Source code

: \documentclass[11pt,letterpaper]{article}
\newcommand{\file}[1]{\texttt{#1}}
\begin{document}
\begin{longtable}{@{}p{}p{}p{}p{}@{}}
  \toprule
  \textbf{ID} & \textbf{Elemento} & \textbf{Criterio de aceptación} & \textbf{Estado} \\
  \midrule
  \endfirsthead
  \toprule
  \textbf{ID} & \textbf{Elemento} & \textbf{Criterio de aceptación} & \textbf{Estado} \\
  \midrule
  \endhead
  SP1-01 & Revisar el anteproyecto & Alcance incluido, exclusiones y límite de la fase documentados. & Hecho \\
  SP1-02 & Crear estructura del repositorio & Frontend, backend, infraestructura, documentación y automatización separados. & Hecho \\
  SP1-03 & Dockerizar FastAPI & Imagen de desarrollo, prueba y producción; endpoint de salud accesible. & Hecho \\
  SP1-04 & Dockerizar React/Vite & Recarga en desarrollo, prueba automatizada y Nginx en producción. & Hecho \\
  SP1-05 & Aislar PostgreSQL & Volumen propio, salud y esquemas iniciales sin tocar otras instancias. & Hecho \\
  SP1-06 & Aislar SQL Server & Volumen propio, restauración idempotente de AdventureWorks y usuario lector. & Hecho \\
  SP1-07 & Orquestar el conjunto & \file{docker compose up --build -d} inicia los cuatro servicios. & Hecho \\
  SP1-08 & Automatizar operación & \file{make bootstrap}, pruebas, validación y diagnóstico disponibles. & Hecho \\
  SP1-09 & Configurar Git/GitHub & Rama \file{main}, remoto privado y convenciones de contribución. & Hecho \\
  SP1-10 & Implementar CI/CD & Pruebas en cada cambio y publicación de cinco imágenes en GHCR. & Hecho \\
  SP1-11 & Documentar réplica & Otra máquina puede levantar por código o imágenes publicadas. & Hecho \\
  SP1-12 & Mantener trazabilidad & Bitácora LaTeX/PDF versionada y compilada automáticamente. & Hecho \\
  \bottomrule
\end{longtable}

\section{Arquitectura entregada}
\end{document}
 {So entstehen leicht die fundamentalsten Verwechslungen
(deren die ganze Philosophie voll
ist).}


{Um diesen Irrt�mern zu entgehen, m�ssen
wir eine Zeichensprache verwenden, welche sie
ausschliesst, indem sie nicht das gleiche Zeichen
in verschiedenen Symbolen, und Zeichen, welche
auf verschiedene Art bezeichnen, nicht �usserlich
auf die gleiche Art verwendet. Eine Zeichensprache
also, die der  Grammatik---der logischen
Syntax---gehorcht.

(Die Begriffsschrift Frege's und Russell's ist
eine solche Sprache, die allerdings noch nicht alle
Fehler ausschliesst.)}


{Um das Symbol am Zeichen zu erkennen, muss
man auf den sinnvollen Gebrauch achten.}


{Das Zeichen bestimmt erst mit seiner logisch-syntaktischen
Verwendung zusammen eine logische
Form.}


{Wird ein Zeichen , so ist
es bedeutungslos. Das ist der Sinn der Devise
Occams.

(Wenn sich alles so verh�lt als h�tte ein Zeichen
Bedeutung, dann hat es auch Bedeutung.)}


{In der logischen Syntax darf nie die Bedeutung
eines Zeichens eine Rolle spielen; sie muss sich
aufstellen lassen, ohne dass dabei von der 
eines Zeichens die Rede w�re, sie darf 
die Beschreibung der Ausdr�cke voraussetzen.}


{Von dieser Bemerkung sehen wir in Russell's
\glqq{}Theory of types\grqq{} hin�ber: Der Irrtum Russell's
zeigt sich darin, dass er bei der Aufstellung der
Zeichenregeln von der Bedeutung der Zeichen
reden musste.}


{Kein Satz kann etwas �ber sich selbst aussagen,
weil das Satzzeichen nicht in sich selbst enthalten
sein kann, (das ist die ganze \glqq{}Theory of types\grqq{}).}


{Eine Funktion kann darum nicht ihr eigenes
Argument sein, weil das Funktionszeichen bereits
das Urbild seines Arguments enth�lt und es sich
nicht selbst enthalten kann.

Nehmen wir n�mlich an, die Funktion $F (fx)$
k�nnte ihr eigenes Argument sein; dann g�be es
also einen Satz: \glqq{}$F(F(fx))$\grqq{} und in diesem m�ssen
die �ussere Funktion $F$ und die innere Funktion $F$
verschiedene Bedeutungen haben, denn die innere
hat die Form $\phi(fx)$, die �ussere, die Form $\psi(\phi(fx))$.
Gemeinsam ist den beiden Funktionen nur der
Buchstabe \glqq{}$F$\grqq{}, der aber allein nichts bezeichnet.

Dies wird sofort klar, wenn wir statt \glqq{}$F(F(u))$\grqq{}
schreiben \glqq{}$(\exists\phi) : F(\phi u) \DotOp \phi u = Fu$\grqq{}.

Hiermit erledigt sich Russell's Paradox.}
━━━━━━━━━━━━━━━━
> ASSIGNMENT
Start with the line above that contains "SP1-06 & Aislar" and end with the line that contains "eines Zeichens eine". Write out those lines exactly, and only those.

> ANSWER BOX
  SP1-06 & Aislar SQL Server & Volumen propio, restauración idempotente de AdventureWorks y usuario lector. & Hecho \\
  SP1-07 & Orquestar el conjunto & \file{docker compose up --build -d} inicia los cuatro servicios. & Hecho \\
  SP1-08 & Automatizar operación & \file{make bootstrap}, pruebas, validación y diagnóstico disponibles. & Hecho \\
  SP1-09 & Configurar Git/GitHub & Rama \file{main}, remoto privado y convenciones de contribución. & Hecho \\
  SP1-10 & Implementar CI/CD & Pruebas en cada cambio y publicación de cinco imágenes en GHCR. & Hecho \\
  SP1-11 & Documentar réplica & Otra máquina puede levantar por código o imágenes publicadas. & Hecho \\
  SP1-12 & Mantener trazabilidad & Bitácora LaTeX/PDF versionada y compilada automáticamente. & Hecho \\
  \bottomrule
\end{longtable}

\section{Arquitectura entregada}
\end{document}
 {So entstehen leicht die fundamentalsten Verwechslungen
(deren die ganze Philosophie voll
ist).}


{Um diesen Irrt�mern zu entgehen, m�ssen
wir eine Zeichensprache verwenden, welche sie
ausschliesst, indem sie nicht das gleiche Zeichen
in verschiedenen Symbolen, und Zeichen, welche
auf verschiedene Art bezeichnen, nicht �usserlich
auf die gleiche Art verwendet. Eine Zeichensprache
also, die der  Grammatik---der logischen
Syntax---gehorcht.

(Die Begriffsschrift Frege's und Russell's ist
eine solche Sprache, die allerdings noch nicht alle
Fehler ausschliesst.)}


{Um das Symbol am Zeichen zu erkennen, muss
man auf den sinnvollen Gebrauch achten.}


{Das Zeichen bestimmt erst mit seiner logisch-syntaktischen
Verwendung zusammen eine logische
Form.}


{Wird ein Zeichen , so ist
es bedeutungslos. Das ist der Sinn der Devise
Occams.

(Wenn sich alles so verh�lt als h�tte ein Zeichen
Bedeutung, dann hat es auch Bedeutung.)}


{In der logischen Syntax darf nie die Bedeutung
eines Zeichens eine Rolle spielen; sie muss sich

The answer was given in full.